– Завтра уже обратно? И Москвы-то не видели.
– Получим обмундирование и поедем.
– И сапоги получите? – это, конечно, девчонка спросила, в самое больное место ударила.
Он посмотрел на нее с сожалением и не ответил.
– Молодая еще, глупая, – сказала мать и засмеялась: – Сам-то откуда?
Ему захотелось рассказать о себе, о матери, о сестренке, об отце, который на фронте.
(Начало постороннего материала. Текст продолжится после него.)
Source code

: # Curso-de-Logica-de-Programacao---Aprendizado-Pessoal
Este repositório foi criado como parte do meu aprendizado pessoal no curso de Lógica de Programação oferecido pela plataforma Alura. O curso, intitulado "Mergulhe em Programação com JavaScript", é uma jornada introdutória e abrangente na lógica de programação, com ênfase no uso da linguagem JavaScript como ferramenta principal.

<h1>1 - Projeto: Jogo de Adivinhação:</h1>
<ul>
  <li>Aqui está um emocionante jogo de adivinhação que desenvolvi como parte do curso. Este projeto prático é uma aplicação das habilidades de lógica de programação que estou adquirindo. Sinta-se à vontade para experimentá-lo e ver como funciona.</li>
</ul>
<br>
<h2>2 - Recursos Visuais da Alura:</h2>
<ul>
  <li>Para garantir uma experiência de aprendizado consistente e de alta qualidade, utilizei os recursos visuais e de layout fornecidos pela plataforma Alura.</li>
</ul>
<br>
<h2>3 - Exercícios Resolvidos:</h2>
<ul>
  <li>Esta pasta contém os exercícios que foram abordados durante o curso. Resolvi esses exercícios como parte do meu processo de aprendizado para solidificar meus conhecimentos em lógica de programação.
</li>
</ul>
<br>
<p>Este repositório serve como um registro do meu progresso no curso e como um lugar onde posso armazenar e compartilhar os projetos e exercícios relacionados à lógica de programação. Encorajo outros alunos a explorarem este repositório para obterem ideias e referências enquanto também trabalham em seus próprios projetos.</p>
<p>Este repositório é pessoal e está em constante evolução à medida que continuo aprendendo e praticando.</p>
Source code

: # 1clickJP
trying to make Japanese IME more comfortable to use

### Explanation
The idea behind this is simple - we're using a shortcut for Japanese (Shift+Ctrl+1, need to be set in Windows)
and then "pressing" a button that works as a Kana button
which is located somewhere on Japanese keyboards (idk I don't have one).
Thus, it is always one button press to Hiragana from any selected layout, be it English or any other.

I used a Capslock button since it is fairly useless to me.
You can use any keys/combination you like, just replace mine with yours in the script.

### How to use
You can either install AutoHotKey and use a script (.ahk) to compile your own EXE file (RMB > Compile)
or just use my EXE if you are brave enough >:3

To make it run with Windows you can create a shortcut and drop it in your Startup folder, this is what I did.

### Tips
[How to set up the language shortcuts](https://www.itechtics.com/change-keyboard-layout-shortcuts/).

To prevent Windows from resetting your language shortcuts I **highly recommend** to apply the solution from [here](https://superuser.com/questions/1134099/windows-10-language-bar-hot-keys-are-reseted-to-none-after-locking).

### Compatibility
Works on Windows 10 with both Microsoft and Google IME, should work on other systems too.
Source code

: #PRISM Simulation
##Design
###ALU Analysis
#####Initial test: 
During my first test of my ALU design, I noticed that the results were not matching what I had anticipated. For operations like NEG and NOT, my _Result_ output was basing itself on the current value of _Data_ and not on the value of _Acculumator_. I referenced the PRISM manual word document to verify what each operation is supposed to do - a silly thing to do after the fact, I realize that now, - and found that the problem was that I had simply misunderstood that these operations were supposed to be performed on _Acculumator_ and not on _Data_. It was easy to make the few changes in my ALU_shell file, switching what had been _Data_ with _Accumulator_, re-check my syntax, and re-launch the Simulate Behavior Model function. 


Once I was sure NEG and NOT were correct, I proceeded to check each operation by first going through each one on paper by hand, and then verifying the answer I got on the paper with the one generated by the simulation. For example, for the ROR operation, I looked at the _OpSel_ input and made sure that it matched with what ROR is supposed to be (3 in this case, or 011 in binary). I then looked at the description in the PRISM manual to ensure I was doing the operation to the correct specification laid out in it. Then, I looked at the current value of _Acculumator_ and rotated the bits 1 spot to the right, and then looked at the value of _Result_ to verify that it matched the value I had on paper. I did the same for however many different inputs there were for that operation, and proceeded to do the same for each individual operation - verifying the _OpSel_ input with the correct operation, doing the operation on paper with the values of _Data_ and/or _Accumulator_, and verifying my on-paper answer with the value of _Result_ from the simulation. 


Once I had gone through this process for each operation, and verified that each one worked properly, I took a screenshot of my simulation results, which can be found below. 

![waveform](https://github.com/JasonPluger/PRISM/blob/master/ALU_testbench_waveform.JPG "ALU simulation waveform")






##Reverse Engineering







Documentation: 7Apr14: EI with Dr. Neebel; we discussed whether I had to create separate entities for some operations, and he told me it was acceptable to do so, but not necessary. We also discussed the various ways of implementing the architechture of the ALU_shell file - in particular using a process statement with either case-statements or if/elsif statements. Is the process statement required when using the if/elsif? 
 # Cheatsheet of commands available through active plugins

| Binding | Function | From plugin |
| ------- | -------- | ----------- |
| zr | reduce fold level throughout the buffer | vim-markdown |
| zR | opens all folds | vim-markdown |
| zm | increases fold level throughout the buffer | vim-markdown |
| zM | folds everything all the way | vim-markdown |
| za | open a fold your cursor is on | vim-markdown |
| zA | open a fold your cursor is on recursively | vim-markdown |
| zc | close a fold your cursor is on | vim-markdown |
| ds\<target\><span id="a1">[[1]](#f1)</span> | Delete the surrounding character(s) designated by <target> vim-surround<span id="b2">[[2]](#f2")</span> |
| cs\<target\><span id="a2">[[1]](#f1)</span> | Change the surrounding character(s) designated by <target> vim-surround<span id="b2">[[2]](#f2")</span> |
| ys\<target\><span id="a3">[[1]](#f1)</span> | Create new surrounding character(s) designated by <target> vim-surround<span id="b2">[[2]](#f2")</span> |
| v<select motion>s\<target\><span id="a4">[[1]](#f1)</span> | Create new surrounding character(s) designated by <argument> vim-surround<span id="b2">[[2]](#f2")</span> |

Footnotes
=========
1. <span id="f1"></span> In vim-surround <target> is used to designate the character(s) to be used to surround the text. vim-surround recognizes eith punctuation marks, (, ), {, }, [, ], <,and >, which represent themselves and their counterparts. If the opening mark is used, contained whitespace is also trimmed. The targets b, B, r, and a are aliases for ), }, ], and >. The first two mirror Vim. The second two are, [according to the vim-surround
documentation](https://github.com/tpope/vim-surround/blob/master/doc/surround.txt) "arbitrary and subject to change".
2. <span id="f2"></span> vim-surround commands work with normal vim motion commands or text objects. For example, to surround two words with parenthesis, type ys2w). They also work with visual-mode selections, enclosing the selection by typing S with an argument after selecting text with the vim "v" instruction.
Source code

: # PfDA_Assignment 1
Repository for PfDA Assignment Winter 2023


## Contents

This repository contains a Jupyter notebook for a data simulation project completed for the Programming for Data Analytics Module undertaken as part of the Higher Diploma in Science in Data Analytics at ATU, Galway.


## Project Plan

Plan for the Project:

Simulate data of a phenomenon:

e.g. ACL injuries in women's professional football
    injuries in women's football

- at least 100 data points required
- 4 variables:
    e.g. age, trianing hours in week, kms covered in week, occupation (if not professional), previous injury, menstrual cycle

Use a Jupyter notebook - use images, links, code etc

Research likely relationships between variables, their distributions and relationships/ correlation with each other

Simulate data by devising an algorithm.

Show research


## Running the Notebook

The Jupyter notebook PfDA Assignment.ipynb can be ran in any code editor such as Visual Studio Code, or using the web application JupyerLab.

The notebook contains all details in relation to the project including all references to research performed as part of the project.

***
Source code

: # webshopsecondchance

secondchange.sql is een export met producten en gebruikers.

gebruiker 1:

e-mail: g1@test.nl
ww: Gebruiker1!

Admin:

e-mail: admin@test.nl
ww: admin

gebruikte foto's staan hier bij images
Но он рассказал почему-то только о домике с балкончиком. Когда Игорь был маленький, они часто гуляли с отцом у них по городку, а у пруда стоял аккуратный такой домик с балкончиком и цветными стеклами, и отец всегда говорил, вот, мол, когда будут деньги, мы купим этот домик. А его, наверно, и продавать-то никто не собирался.
– А деньги откуда будут?
– Он говорил, выиграем или, мол, поеду в Арктику, на зимовку, заработаю. А домик-то, наверно бы, и не продали.
– Значит, как бы мечта.
Он посмотрел на нее и не то чтобы подумал, но почувствовал, что еще вспомнит этот вечер, эту полутемную комнату с освещенным столом – где-то в землянке, в шатающейся теплушке, и даже там, где он, мужественный и сильный, вымахнет по сигналу за бруствер и прыжками двинется вперед, громко крича и не слыша собственного крика.
Саманин отодвинул чашку, не спрашивая разрешения, закурил и только собрался продолжать беседу, как хлопнула дверь и вошел, щурясь на голую лампу, старшина.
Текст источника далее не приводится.